▸ Task: Everything in the listing that follows should be reproduced exactly except the pictures.

▸ The data:
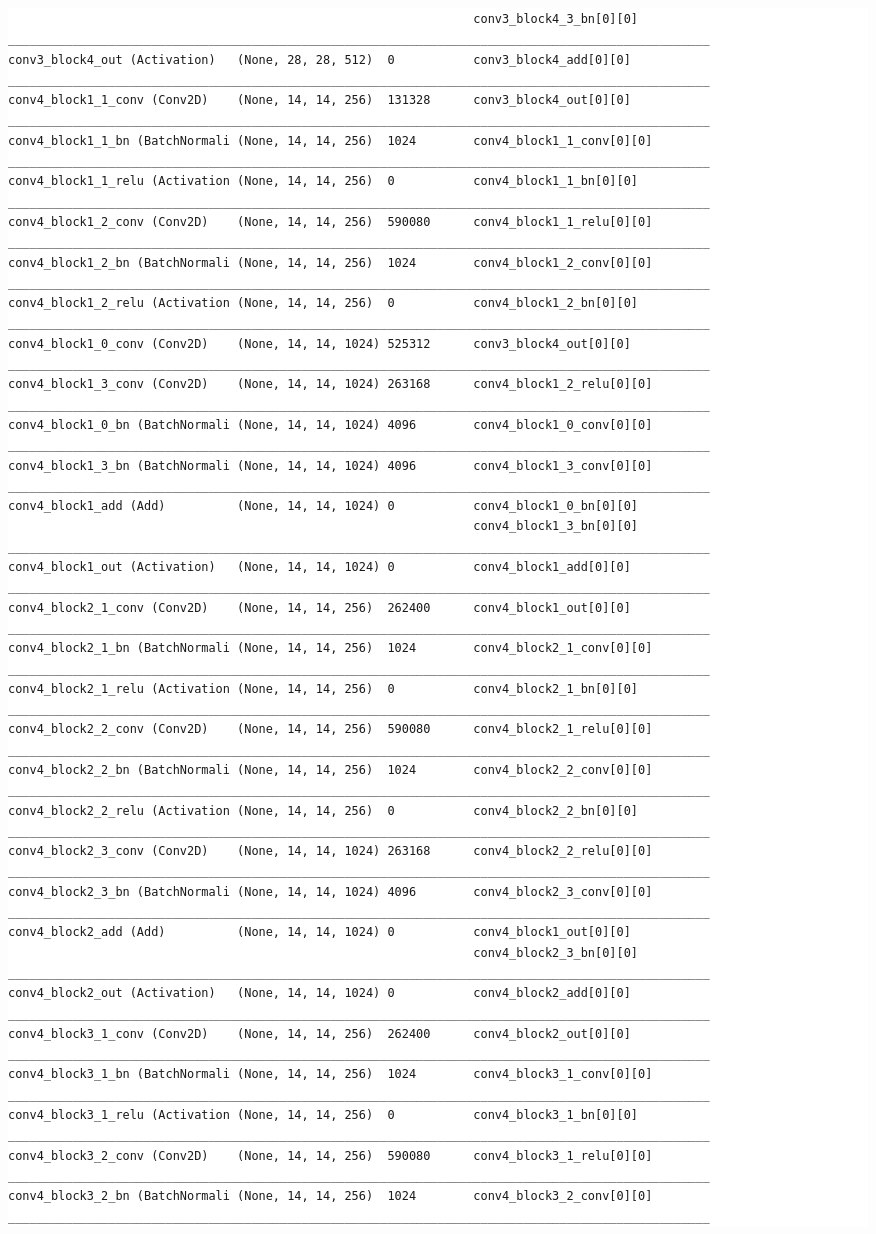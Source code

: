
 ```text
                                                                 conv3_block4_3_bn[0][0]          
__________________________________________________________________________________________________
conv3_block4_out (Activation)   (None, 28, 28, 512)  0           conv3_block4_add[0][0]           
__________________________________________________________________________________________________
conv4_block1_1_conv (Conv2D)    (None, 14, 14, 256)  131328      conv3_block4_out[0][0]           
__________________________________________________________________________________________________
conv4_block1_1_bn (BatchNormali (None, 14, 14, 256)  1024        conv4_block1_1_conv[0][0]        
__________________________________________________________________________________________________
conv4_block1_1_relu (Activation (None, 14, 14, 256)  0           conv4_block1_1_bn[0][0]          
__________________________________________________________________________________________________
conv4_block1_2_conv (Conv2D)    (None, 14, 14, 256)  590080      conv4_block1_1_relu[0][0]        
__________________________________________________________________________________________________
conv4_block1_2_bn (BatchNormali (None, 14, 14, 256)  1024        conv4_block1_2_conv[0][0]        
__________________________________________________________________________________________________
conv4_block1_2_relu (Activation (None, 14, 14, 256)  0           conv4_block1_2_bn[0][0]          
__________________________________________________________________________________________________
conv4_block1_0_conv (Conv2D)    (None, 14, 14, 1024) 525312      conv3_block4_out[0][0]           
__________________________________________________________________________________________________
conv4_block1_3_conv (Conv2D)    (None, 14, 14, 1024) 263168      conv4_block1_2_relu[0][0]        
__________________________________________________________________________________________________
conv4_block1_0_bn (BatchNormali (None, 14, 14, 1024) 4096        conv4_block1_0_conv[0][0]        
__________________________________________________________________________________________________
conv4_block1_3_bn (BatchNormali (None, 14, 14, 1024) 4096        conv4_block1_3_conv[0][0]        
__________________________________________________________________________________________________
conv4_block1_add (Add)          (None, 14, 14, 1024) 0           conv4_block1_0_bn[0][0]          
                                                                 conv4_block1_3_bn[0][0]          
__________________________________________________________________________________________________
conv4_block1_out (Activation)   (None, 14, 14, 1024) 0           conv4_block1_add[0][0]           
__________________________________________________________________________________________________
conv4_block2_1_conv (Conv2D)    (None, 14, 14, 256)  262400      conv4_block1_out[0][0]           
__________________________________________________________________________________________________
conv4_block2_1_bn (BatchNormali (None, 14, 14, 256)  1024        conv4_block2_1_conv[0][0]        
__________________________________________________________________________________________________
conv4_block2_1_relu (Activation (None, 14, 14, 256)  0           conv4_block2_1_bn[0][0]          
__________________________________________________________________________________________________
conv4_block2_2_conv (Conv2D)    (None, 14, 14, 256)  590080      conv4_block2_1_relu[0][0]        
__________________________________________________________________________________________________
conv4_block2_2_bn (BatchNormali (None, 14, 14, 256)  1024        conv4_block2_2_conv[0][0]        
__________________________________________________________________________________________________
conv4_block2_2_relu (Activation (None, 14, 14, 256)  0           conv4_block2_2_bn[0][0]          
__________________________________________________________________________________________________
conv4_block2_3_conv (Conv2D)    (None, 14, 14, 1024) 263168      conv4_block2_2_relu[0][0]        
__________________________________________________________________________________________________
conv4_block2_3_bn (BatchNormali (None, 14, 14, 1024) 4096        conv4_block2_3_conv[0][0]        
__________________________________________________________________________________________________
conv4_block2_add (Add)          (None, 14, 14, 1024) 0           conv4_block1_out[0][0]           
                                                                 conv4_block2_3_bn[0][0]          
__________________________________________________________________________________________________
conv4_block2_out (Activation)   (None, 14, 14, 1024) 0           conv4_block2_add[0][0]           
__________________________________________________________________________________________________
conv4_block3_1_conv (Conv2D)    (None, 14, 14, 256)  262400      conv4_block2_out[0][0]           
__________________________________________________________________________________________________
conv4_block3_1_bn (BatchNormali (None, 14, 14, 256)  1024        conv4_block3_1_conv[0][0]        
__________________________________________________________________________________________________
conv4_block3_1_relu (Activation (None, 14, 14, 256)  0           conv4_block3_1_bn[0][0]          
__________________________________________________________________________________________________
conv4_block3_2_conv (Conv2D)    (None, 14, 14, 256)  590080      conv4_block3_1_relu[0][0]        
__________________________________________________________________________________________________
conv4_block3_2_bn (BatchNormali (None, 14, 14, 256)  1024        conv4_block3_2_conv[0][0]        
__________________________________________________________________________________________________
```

▸ Result of this exercise:
Source code

:
 ```text
                                                                 conv3_block4_3_bn[0][0]          
__________________________________________________________________________________________________
conv3_block4_out (Activation)   (None, 28, 28, 512)  0           conv3_block4_add[0][0]           
__________________________________________________________________________________________________
conv4_block1_1_conv (Conv2D)    (None, 14, 14, 256)  131328      conv3_block4_out[0][0]           
__________________________________________________________________________________________________
conv4_block1_1_bn (BatchNormali (None, 14, 14, 256)  1024        conv4_block1_1_conv[0][0]        
__________________________________________________________________________________________________
conv4_block1_1_relu (Activation (None, 14, 14, 256)  0           conv4_block1_1_bn[0][0]          
__________________________________________________________________________________________________
conv4_block1_2_conv (Conv2D)    (None, 14, 14, 256)  590080      conv4_block1_1_relu[0][0]        
__________________________________________________________________________________________________
conv4_block1_2_bn (BatchNormali (None, 14, 14, 256)  1024        conv4_block1_2_conv[0][0]        
__________________________________________________________________________________________________
conv4_block1_2_relu (Activation (None, 14, 14, 256)  0           conv4_block1_2_bn[0][0]          
__________________________________________________________________________________________________
conv4_block1_0_conv (Conv2D)    (None, 14, 14, 1024) 525312      conv3_block4_out[0][0]           
__________________________________________________________________________________________________
conv4_block1_3_conv (Conv2D)    (None, 14, 14, 1024) 263168      conv4_block1_2_relu[0][0]        
__________________________________________________________________________________________________
conv4_block1_0_bn (BatchNormali (None, 14, 14, 1024) 4096        conv4_block1_0_conv[0][0]        
__________________________________________________________________________________________________
conv4_block1_3_bn (BatchNormali (None, 14, 14, 1024) 4096        conv4_block1_3_conv[0][0]        
__________________________________________________________________________________________________
conv4_block1_add (Add)          (None, 14, 14, 1024) 0           conv4_block1_0_bn[0][0]          
                                                                 conv4_block1_3_bn[0][0]          
__________________________________________________________________________________________________
conv4_block1_out (Activation)   (None, 14, 14, 1024) 0           conv4_block1_add[0][0]           
__________________________________________________________________________________________________
conv4_block2_1_conv (Conv2D)    (None, 14, 14, 256)  262400      conv4_block1_out[0][0]           
__________________________________________________________________________________________________
conv4_block2_1_bn (BatchNormali (None, 14, 14, 256)  1024        conv4_block2_1_conv[0][0]        
__________________________________________________________________________________________________
conv4_block2_1_relu (Activation (None, 14, 14, 256)  0           conv4_block2_1_bn[0][0]          
__________________________________________________________________________________________________
conv4_block2_2_conv (Conv2D)    (None, 14, 14, 256)  590080      conv4_block2_1_relu[0][0]        
__________________________________________________________________________________________________
conv4_block2_2_bn (BatchNormali (None, 14, 14, 256)  1024        conv4_block2_2_conv[0][0]        
__________________________________________________________________________________________________
conv4_block2_2_relu (Activation (None, 14, 14, 256)  0           conv4_block2_2_bn[0][0]          
__________________________________________________________________________________________________
conv4_block2_3_conv (Conv2D)    (None, 14, 14, 1024) 263168      conv4_block2_2_relu[0][0]        
__________________________________________________________________________________________________
conv4_block2_3_bn (BatchNormali (None, 14, 14, 1024) 4096        conv4_block2_3_conv[0][0]        
__________________________________________________________________________________________________
conv4_block2_add (Add)          (None, 14, 14, 1024) 0           conv4_block1_out[0][0]           
                                                                 conv4_block2_3_bn[0][0]          
__________________________________________________________________________________________________
conv4_block2_out (Activation)   (None, 14, 14, 1024) 0           conv4_block2_add[0][0]           
__________________________________________________________________________________________________
conv4_block3_1_conv (Conv2D)    (None, 14, 14, 256)  262400      conv4_block2_out[0][0]           
__________________________________________________________________________________________________
conv4_block3_1_bn (BatchNormali (None, 14, 14, 256)  1024        conv4_block3_1_conv[0][0]        
__________________________________________________________________________________________________
conv4_block3_1_relu (Activation (None, 14, 14, 256)  0           conv4_block3_1_bn[0][0]          
__________________________________________________________________________________________________
conv4_block3_2_conv (Conv2D)    (None, 14, 14, 256)  590080      conv4_block3_1_relu[0][0]        
__________________________________________________________________________________________________
conv4_block3_2_bn (BatchNormali (None, 14, 14, 256)  1024        conv4_block3_2_conv[0][0]        
__________________________________________________________________________________________________
```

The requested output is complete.